Retype each line of the material below word for word; pictures stay out.

Data records →
◆ ◆ ◆ ◆ ◆ ◆ ◆
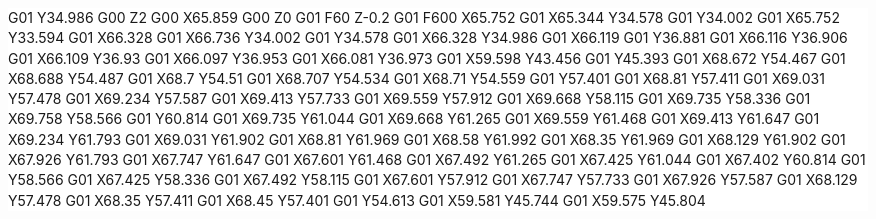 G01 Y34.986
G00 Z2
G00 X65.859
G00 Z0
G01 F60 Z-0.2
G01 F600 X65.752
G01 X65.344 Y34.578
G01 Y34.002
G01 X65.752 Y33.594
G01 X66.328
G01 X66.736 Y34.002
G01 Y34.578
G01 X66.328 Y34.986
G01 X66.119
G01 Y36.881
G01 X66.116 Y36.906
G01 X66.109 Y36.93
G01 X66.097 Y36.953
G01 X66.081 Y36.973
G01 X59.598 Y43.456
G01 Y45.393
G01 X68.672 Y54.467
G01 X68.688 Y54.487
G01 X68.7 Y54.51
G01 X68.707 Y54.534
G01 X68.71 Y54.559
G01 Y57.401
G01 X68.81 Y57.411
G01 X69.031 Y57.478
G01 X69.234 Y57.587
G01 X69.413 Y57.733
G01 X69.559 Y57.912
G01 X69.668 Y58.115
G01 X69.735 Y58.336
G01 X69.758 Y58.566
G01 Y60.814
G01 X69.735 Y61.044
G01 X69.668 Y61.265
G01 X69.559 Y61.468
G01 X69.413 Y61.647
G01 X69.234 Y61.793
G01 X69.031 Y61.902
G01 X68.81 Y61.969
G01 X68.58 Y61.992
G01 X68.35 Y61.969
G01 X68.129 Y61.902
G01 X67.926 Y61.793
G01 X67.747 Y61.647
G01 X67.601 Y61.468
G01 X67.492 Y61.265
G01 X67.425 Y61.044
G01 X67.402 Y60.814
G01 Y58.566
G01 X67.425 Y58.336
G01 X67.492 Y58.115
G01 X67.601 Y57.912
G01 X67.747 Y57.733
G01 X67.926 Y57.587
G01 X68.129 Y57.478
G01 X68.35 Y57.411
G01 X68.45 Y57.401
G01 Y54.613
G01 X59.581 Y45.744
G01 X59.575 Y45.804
◆ ◆ ◆ ◆ ◆ ◆ ◆
Solution to this problem →
 G01 Y34.986
G00 Z2
G00 X65.859
G00 Z0
G01 F60 Z-0.2
G01 F600 X65.752
G01 X65.344 Y34.578
G01 Y34.002
G01 X65.752 Y33.594
G01 X66.328
G01 X66.736 Y34.002
G01 Y34.578
G01 X66.328 Y34.986
G01 X66.119
G01 Y36.881
G01 X66.116 Y36.906
G01 X66.109 Y36.93
G01 X66.097 Y36.953
G01 X66.081 Y36.973
G01 X59.598 Y43.456
G01 Y45.393
G01 X68.672 Y54.467
G01 X68.688 Y54.487
G01 X68.7 Y54.51
G01 X68.707 Y54.534
G01 X68.71 Y54.559
G01 Y57.401
G01 X68.81 Y57.411
G01 X69.031 Y57.478
G01 X69.234 Y57.587
G01 X69.413 Y57.733
G01 X69.559 Y57.912
G01 X69.668 Y58.115
G01 X69.735 Y58.336
G01 X69.758 Y58.566
G01 Y60.814
G01 X69.735 Y61.044
G01 X69.668 Y61.265
G01 X69.559 Y61.468
G01 X69.413 Y61.647
G01 X69.234 Y61.793
G01 X69.031 Y61.902
G01 X68.81 Y61.969
G01 X68.58 Y61.992
G01 X68.35 Y61.969
G01 X68.129 Y61.902
G01 X67.926 Y61.793
G01 X67.747 Y61.647
G01 X67.601 Y61.468
G01 X67.492 Y61.265
G01 X67.425 Y61.044
G01 X67.402 Y60.814
G01 Y58.566
G01 X67.425 Y58.336
G01 X67.492 Y58.115
G01 X67.601 Y57.912
G01 X67.747 Y57.733
G01 X67.926 Y57.587
G01 X68.129 Y57.478
G01 X68.35 Y57.411
G01 X68.45 Y57.401
G01 Y54.613
G01 X59.581 Y45.744
G01 X59.575 Y45.804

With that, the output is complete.